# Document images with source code
------------------------

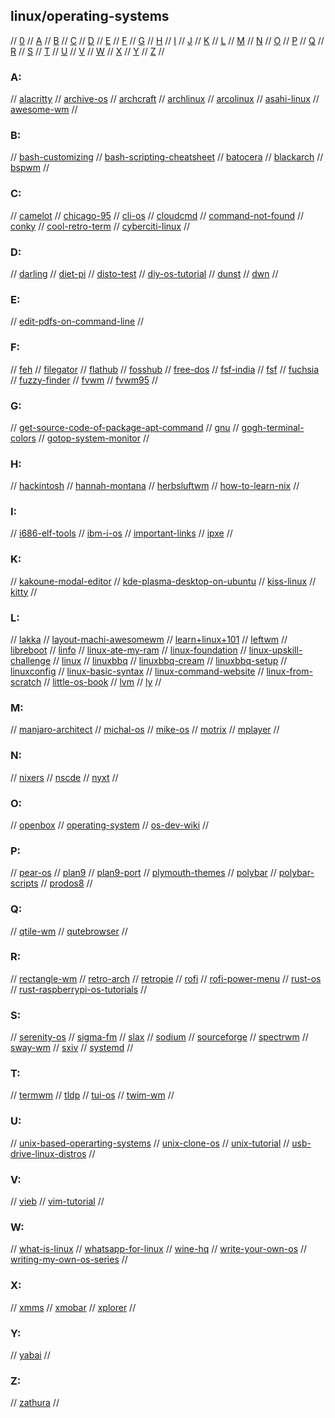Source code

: ## linux/operating-systems

// [0](#0) // [A](#a) // [B](#b) // [C](#c) // [D](#d) // [E](#e) // [F](#f) // [G](#g)
// [H](#h) // [I](#i) // [J](#j) // [K](#k) // [L](#l) // [M](#m) // [N](#n) // [O](#o)
// [P](#p) // [Q](#q) // [R](#r) // [S](#s) // [T](#t) // [U](#u) // [V](#v) // [W](#w)
// [X](#x) // [Y](#y) // [Z](#z) //

### A:
// [alacritty](https://github.com/alacritty/alacritty)
// [archive-os](https://archiveos.org/)
// [archcraft](https://archcraft.io/)
// [archlinux](https://archlinux.org/)
// [arcolinux](https://www.arcolinux.info/)
// [asahi-linux](https://asahilinux.org/)
// [awesome-wm](https://awesomewm.org/)
//

### B:
// [bash-customizing](https://phoenixnap.com/kb/change-bash-prompt-linux)
// [bash-scripting-cheatsheet](https://devhints.io/bash)
// [batocera](https://batocera.org/)
// [blackarch](https://blackarch.org/)
// [bspwm](https://github.com/baskerville/bspwm)
//

### C:
// [camelot](https://github.com/IngvarX/Camelot)
// [chicago-95](https://github.com/grassmunk/Chicago95)
// [cli-os](https://archiveos.org/tag/cli/)
// [cloudcmd](https://cloudcmd.io/)
// [command-not-found](https://command-not-found.com/)
// [conky](https://github.com/brndnmtthws/conky)
// [cool-retro-term](https://github.com/Swordfish90/cool-retro-term)
// [cyberciti-linux](https://www.cyberciti.biz/)
//

### D:
// [darling](https://darlinghq.org/)
// [diet-pi](https://dietpi.com/)
// [disto-test](https://distrotest.net/index.php)
// [diy-os-tutorial](https://github.com/cfenollosa/os-tutorial)
// [dunst](https://dunst-project.org/)
// [dwn](https://dwm.suckless.org/)
//

### E:
// [edit-pdfs-on-command-line](https://opensource.com/article/21/7/qpdf-command-line)
//

### F:
// [feh](https://feh.finalrewind.org/)
// [filegator](https://github.com/filegator/filegator)
// [flathub](https://flathub.org/)
// [fosshub](https://www.fosshub.com/)
// [free-dos](http://freedos.org/)
// [fsf-india](https://fsf.org.in/)
// [fsf](https://www.fsf.org/)
// [fuchsia](https://fuchsia.dev/)
// [fuzzy-finder](https://github.com/junegunn/fzf)
// [fvwm](https://www.fvwm.org/)
// [fvwm95](http://fvwm95.sourceforge.net/)
//

### G:
// [get-source-code-of-package-apt-command](https://www.cyberciti.biz/faq/how-to-get-source-code-of-package-using-the-apt-command-on-debian-or-ubuntu/)
// [gnu](https://www.gnu.org/)
// [gogh-terminal-colors](https://mayccoll.github.io/Gogh/)
// [gotop-system-monitor](https://github.com/xxxserxxx/gotop)
//

### H:
// [hackintosh](https://hackintosh.com/)
// [hannah-montana](http://hannahmontana.sourceforge.net/)
// [herbsluftwm](https://herbstluftwm.org/)
// [how-to-learn-nix](https://ianthehenry.com/posts/how-to-learn-nix/)
//

### I:
// [i686-elf-tools](https://github.com/lordmilko/i686-elf-tools)
// [ibm-i-os](https://en.wikipedia.org/wiki/IBM_i)
// [important-links](https://www.aktsbot.in/links.html)
// [ipxe](https://ipxe.org/)
//

### K:
// [kakoune-modal-editor](https://github.com/mawww/kakoune)
// [kde-plasma-desktop-on-ubuntu](https://itsfoss.com/install-kde-on-ubuntu/)
// [kiss-linux](https://k1sslinux.org/)
// [kitty](https://sw.kovidgoyal.net/kitty/)
//

### L:
// [lakka](http://www.lakka.tv/)
// [layout-machi-awesomewm](https://github.com/xinhaoyuan/layout-machi)
// [learn+linux+101](https://developer.ibm.com/tutorials/l-lpic1-106-1/)
// [leftwm](https://github.com/leftwm/leftwm)
// [libreboot](https://libreboot.org/)
// [linfo](http://www.linfo.org/index.html)
// [linux-ate-my-ram](https://www.linuxatemyram.com/)
// [linux-foundation](https://www.linuxfoundation.org/)
// [linux-upskill-challenge](https://www.i-programmer.info/news/126-os/14721-the-linux-upskill-challenge.html)
// [linux](https://www.linux.org/)
// [linuxbbq](https://linuxbbq.com/)
// [linuxbbq-cream](https://linuxbbq.com/cream.html)
// [linuxbbq-setup](https://www.youtube.com/watch?app=desktop&v=oPdwtIPDDpA)
// [linuxconfig](https://linuxconfig.org/)
// [linux-basic-syntax](https://linuxconfig.org/tutorial-on-how-to-write-basic-udev-rules-in-linux)
// [linux-command-website](http://linuxcommand.org/index.php)
// [linux-from-scratch](http://www.linuxfromscratch.org/lfs/)
// [little-os-book](https://littleosbook.github.io/)
// [lvm](https://edumotivation.com/what-is-lvm-logical-volume-manager/)
// [ly](https://github.com/nullgemm/ly)
//

### M:
// [manjaro-architect](https://wiki.manjaro.org/index.php/Installation_with_Manjaro_Architect)
// [michal-os](https://sourceforge.net/projects/michalos/)
// [mike-os](http://mikeos.sourceforge.net/)
// [motrix](https://github.com/agalwood/Motrix)
// [mplayer](http://www.mplayerhq.hu/design7/news.html)
//

### N:
// [nixers](https://nixers.net/)
// [nscde](https://github.com/NsCDE/NsCDE)
// [nyxt](https://github.com/atlas-engineer/nyxt)
//

### O:
// [openbox](http://openbox.org/wiki/Main_Page)
// [operating-system](https://www.operating-system.org/index.html)
// [os-dev-wiki](https://wiki.osdev.org/Main_Page)
//

### P:
// [pear-os](https://pearos.xyz/)
// [plan9](https://9p.io/plan9/)
// [plan9-port](https://9fans.github.io/plan9port/)
// [plymouth-themes](https://github.com/adi1090x/plymouth-themes)
// [polybar](https://github.com/polybar/polybar)
// [polybar-scripts](https://awesomeopensource.com/project/polybar/polybar-scripts)
// [prodos8](https://prodos8.com/)
//

### Q:
// [qtile-wm](http://www.qtile.org/)
// [qutebrowser](https://www.qutebrowser.org/)
//

### R:
// [rectangle-wm](https://github.com/rxhanson/Rectangle)
// [retro-arch](https://www.retroarch.com/)
// [retropie](https://retropie.org.uk/)
// [rofi](https://github.com/davatorium/rofi)
// [rofi-power-menu](https://github.com/jluttine/rofi-power-menu)
// [rust-os](https://os.phil-opp.com/)
// [rust-raspberrypi-os-tutorials](https://github.com/sachaos/rust-raspberrypi-OS-tutorials)
//

### S:
// [serenity-os](https://github.com/SerenityOS/serenity)
// [sigma-fm](https://github.com/aleksey-hoffman/sigma-file-manager)
// [slax](https://www.slax.org/)
// [sodium](https://github.com/Sweets/sodium)
// [sourceforge](https://sourceforge.net/)
// [spectrwm](https://github.com/conformal/spectrwm)
// [sway-wm](https://swaywm.org/)
// [sxiv](https://github.com/muennich/sxiv)
// [systemd](https://systemd.io/)
//

### T:
// [termwm](https://gitlab.com/jD91mZM2/termwm)
// [tldp](https://tldp.org/)
// [tui-os](https://archiveos.org/tag/tui/)
// [twim-wm](https://github.com/cosmos72/twin)
//

### U:
// [unix-based-operarting-systems](https://www.ubuntupit.com/unix-based-operating-systems/)
// [unix-clone-os](http://www.jamesmolloy.co.uk/tutorial_html/index.html)
// [unix-tutorial](https://www.tutorialspoint.com/unix/index.htm)
// [usb-drive-linux-distros](https://opensource.com/article/21/4/usb-drive-linux-distro)
//

### V:
// [vieb](https://vieb.dev/)
// [vim-tutorial](https://linuxconfig.org/vim-tutorial)
//

### W:
// [what-is-linux](https://www.linux.com/what-is-linux/)
// [whatsapp-for-linux](https://github.com/eneshecan/whatsapp-for-linux)
// [wine-hq](https://www.winehq.org/)
// [write-your-own-os](http://mikeos.sourceforge.net/write-your-own-os.html)
// [writing-my-own-os-series](https://dev.to/frosnerd/series/9585)
//

### X:
// [xmms](https://www.xmms.org/)
// [xmobar](https://github.com/jaor/xmobar)
// [xplorer](https://github.com/kimlimjustin/xplorer)
//

### Y:
// [yabai](https://github.com/koekeishiya/yabai)
//

### Z:
// [zathura](https://pwmt.org/projects/zathura/)
//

------------------------

# Work order
Copy every line of the records above that contains "awesomewm".

# Task solution
// [awesome-wm](https://awesomewm.org/)
// [layout-machi-awesomewm](https://github.com/xinhaoyuan/layout-machi)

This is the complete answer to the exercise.